At 6 p.m., the men who dominate our financial system assembled at the Hilton Hotel in downtown Toronto. Among them were the CEOs of Canada's five big banks and the top insurance companies. In many ways, this crowd could be regarded as the executive committee of Canada's ruling elite.

They came for a dinner ($1,250 a ticket) to raise funds for a new monetary policy research centre connected to the C.D. Howe Institute. That may sound innocuous. But Canada's top bankers were not getting together to figure out how they can make banking more customer-friendly.

Monetary policy may seem dull, but what's at stake isn't. It deals with money -- how much will be in circulation and how much it will cost to borrow. The answers to those questions affect us all -- but in different ways, depending on our financial circumstances.

For those with lots of money (i.e. rich people), the chief focus is usually on preventing inflation from whittling away the value of their money. For the rest, however, the focus is more on maintaining employment. Therefore, they want low interest rates, so consumers can finance purchases and businesses can afford to hire workers.

The trade-off between fighting inflation and fighting unemployment lies as the centre of the monetary policy debate.

But it's a debate that's almost entirely dominated by the financial community. That dominance will only increase with the establishment of this new monetary policy centre, which will present itself as a credible "independent" voice, while parroting the views of the financial elite that's paying for it. (Financial firms have already donated $1.725 million.)

In fact, the C.D. Howe Institute - which is itself funded by the corporate sector and wealthy individuals -- has a long history of pressuring the Bank of Canada to focus on eliminating inflation through high interest rates, even though high interest rates also kill jobs.

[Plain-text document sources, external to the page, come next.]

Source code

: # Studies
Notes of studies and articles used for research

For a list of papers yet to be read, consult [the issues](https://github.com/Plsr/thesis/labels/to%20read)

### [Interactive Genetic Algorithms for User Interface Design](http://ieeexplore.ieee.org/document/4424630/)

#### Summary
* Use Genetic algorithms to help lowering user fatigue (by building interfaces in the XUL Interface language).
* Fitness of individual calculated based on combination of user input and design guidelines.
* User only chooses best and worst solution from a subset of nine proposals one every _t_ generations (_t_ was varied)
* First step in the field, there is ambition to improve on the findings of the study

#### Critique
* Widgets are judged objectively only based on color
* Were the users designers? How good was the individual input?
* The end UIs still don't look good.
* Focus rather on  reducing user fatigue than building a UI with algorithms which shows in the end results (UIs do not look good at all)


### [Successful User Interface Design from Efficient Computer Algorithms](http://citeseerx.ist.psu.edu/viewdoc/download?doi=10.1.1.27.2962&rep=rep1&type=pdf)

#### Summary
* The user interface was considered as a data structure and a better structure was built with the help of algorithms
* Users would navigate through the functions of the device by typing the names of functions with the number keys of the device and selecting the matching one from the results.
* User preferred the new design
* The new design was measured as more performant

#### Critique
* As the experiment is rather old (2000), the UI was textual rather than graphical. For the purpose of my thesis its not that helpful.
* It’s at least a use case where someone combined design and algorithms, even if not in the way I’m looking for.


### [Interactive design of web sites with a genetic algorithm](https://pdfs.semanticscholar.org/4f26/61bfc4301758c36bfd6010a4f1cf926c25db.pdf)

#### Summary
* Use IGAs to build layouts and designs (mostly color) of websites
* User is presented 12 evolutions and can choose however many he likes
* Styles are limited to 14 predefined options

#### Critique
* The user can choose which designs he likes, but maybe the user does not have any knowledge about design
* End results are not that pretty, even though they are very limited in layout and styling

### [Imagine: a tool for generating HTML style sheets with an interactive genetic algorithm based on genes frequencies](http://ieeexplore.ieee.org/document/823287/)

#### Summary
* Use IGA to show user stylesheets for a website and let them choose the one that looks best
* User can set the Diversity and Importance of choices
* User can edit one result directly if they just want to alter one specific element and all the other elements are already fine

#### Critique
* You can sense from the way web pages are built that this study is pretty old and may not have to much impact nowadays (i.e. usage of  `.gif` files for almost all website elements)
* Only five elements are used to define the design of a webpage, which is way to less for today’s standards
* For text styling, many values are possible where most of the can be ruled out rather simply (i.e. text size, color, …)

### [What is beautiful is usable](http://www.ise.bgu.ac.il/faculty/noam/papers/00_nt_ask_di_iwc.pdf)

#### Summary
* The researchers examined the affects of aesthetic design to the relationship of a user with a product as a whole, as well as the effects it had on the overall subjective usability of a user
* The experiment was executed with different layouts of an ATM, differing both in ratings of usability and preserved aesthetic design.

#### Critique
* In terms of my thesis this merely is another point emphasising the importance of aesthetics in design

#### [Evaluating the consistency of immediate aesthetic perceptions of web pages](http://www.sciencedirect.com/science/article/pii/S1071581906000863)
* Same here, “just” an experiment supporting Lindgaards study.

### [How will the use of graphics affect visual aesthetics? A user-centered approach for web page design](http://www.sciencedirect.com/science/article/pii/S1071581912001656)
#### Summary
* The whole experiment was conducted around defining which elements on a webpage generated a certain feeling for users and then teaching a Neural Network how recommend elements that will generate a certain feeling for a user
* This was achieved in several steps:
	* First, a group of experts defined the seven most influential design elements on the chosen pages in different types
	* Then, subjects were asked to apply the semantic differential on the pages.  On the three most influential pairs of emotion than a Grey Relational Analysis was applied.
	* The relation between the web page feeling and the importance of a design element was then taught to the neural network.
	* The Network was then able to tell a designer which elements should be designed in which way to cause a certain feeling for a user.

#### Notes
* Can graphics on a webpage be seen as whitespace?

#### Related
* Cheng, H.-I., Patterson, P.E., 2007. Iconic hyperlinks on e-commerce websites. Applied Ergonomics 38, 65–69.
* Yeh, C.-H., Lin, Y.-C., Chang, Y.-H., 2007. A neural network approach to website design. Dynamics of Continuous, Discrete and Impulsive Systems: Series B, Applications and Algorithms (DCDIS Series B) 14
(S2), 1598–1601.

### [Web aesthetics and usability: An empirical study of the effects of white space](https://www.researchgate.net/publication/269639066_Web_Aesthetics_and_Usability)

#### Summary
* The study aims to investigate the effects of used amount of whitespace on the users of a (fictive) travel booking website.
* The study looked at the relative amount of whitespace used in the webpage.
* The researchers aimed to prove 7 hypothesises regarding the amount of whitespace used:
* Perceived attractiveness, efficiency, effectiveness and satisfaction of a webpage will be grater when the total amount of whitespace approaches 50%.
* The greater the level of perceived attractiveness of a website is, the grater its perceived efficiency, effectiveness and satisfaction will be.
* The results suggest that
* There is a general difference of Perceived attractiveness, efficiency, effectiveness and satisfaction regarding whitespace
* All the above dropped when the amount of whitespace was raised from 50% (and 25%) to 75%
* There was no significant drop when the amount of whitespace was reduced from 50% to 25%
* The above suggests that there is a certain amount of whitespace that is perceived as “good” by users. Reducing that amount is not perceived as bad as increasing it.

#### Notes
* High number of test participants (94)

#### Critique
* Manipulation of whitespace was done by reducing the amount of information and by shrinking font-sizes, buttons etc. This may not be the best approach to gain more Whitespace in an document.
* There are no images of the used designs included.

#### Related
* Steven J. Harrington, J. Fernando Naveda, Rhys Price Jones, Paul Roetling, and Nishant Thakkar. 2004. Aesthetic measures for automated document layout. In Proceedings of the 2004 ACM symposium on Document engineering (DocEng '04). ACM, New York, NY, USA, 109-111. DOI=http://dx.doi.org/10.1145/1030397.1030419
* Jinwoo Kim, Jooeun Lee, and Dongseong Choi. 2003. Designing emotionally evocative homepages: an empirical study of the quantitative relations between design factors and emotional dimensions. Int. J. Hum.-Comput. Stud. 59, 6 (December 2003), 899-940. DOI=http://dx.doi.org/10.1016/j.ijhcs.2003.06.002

In the early 1990s, the Howe crowd was keenly supportive when the Bank waged an aggressive anti-inflation campaign with high interest rates that threw hundreds of thousands of Canadians out of work.

The Howe, as it's known, has kept up the battle in recent years. Even as the Wall Street crisis pushed Canada into recession in late 2008, the Howe was urging tighter monetary policy than the Bank adopted. And despite massive job losses, Howe president Bill Robson advised the Harper government against increasing public spending to help the faltering Canadian economy.

The struggle over monetary policy is about to heat up again, with the financial elite determined to stifle inflation rather than alleviate the plight of Canada's workers.

If you're wondering who will have the ear of the Bank of Canada this time, one clue is where its governor, Mark Carney, was last night: at the Hilton. While Carney has authority over the banking industry, he's also part of it, having spent 13 years working for Goldman Sachs, the Wall Street banking powerhouse.

Absurdly, the new monetary policy centre qualifies as a "charitable" organization, so bankers at last night's dinner got a tax receipt to deduct part of the cost of their tickets.

Yet the last thing this country needs is a new centre enabling the wealthy to exert even more influence over whether other Canadians - the ones who can't afford $1,250 for dinner -- will have jobs.

Linda McQuaig is the author of It's the Crude, Dude: War, Big Oil and the Fight for the Planet.

Comments

It's true that financiers like high interest rates, to line their pockets.

However, they are two-faced when it comes to 'inflation': 

They dislike primarily the kind of inflation caused by government creation of money. 

Bankers like the inflation they cause themselves because it's not measured.

There is fallout from the latter in the form of increasing prices which eventually get factored in (and which lead to raised interest rates, again for their profits) but there is no public record of the multi-trillions in cyberjunk they add to the money supply.

If government only was responsible for creation of money, bankers would have no control.  That is what they fear most.